Wanaka Show
The cattle are picturesque, to say nothing of their owners, or perhaps I should say something of them, too. Handling the reserve champion bull in the Highland Scottish class is a chap in a kilt and a wool jersey, unkempt hair to his shoulders and a flowing beard. He is edged out for best of class by a younger fellow clad in denim, looking like he dressed himself from an R.M. Williams catalog. Judge of the class, which features beasts whose shaggy coats and sturdy frames identify their country of origin, is a woman wearing musterer’s boots, knee stockings, plaid skirt, and an Akubra hat to top it off.
Where are we, then? This has to be the Upper Clutha A & P (agricultural & pastoral) Show, Wanaka, Otago, New Zealand. An A & P show is what we in the states would call a county fair. Wanaka is a chic town in the middle of what used to be just a sheep farming district full of Scottish settlers from the Highlands. Shania Twain has a house here, but we didn’t see her.
What we did see was much that was familiar, and much that was not. Getting right to the point, what you want to know about is fair food, right? Well, you can find hamburgers and corn dogs, but if you want fries with that, then you need to look for “Hot Chips.” Cotton candy is candy floss, and a snow cone is a shaved ice. Those make easy translation, but what in the world is a “bacon butty”? Something like a BLT, it turns out.
A rumpsteak sammie is a steak sandwich, but if you’re feeling more adventuresome, try the mussel patties or whitebait fritters. (A whitebait is a little minnow-fish, looks like a translucent tadpole, with prominent eyes that look at you when you eat it, that is netted from rivers when it comes in from the ocean to spawn.)

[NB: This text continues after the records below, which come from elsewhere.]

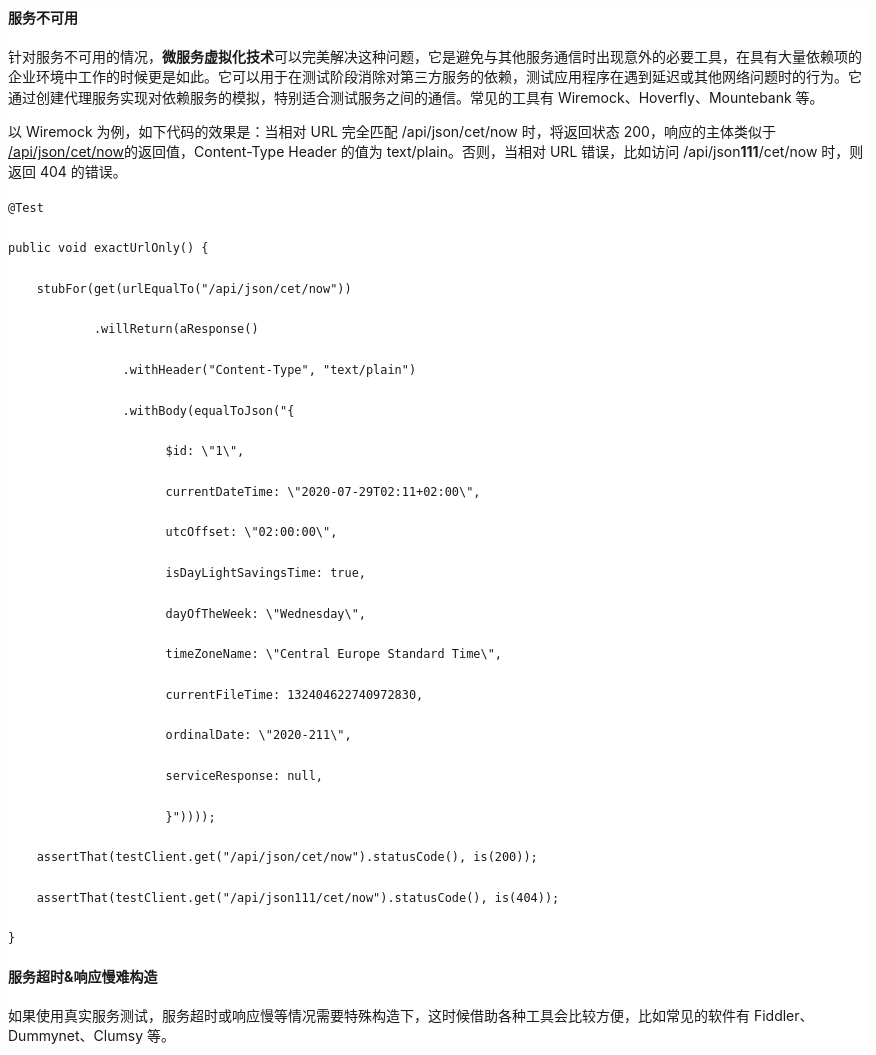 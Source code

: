 #### 服务不可用

针对服务不可用的情况，**微服务虚拟化技术**可以完美解决这种问题，它是避免与其他服务通信时出现意外的必要工具，在具有大量依赖项的企业环境中工作的时候更是如此。它可以用于在测试阶段消除对第三方服务的依赖，测试应用程序在遇到延迟或其他网络问题时的行为。它通过创建代理服务实现对依赖服务的模拟，特别适合测试服务之间的通信。常见的工具有 Wiremock、Hoverfly、Mountebank 等。

以 Wiremock 为例，如下代码的效果是：当相对 URL 完全匹配 /api/json/cet/now 时，将返回状态 200，响应的主体类似于  [/api/json/cet/now](http://worldclockapi.com/api/json/cet/now)的返回值，Content-Type Header 的值为 text/plain。否则，当相对 URL 错误，比如访问 /api/json**111**/cet/now 时，则返回 404 的错误。

```
@Test 

public void exactUrlOnly() { 

    stubFor(get(urlEqualTo("/api/json/cet/now")) 

            .willReturn(aResponse() 

                .withHeader("Content-Type", "text/plain") 

                .withBody(equalToJson("{ 

                      $id: \"1\", 

                      currentDateTime: \"2020-07-29T02:11+02:00\", 

                      utcOffset: \"02:00:00\", 

                      isDayLightSavingsTime: true, 

                      dayOfTheWeek: \"Wednesday\", 

                      timeZoneName: \"Central Europe Standard Time\", 

                      currentFileTime: 132404622740972830, 

                      ordinalDate: \"2020-211\", 

                      serviceResponse: null, 

                      }")))); 

    assertThat(testClient.get("/api/json/cet/now").statusCode(), is(200)); 

    assertThat(testClient.get("/api/json111/cet/now").statusCode(), is(404)); 

}

```

#### 服务超时&响应慢难构造

如果使用真实服务测试，服务超时或响应慢等情况需要特殊构造下，这时候借助各种工具会比较方便，比如常见的软件有 Fiddler、Dummynet、Clumsy 等。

An A & P in New Zealand is not as tacky as an American fair. Most everyone you see looks downright respectable. Another notable thing is how many people bring their dogs with them to the show. Of course, it might be hard to argue against that, since dogs are the stars of what is, hands down, the most popular event of the show: the dog trials. People watch in fascination as the dogs, most of them highly skilled, some not so, maneuver three sheep through a series of four obstacles within a ten-minute time limit. Everyone roots for every dog; when a perverse sheep breaks ranks and spoils a good bit of dog work, audible sighs and moans go up from the crowd.
Sheep are the mainstays of the livestock competitions, and the judges take this work seriously indeed. There are pens of Merinos and Romneys and Corriedales and Parendales and sheds filled with fleeces to be adjudged. The cooking demonstrations feature lamb (a butterflied leg of lamb seared on a grill is the star), and teams of visiting experts judge cuts of meat to determine who will win the coveted Glammies (which are like the Oscars for sheep meat).
Right next to the Speight’s beer tent, some old guys organize some young guys (most of whom have been drinking liberally) into a sheaf-throwing contest, which involves throwing a burlap bag of oats about twenty feet into the air over a bar with a three-tine pitchfork.
Other than curiosity, or just having a good time, there is a reason for attending the A & P, or any fair that draws on local industries and customs. A fair is a representation, a crystallization, of the rural culture from which it springs. There is an art to it. A good show, or fair, self-consciously presents itself the way it should be. By that standard, the Wanaka show is a good one.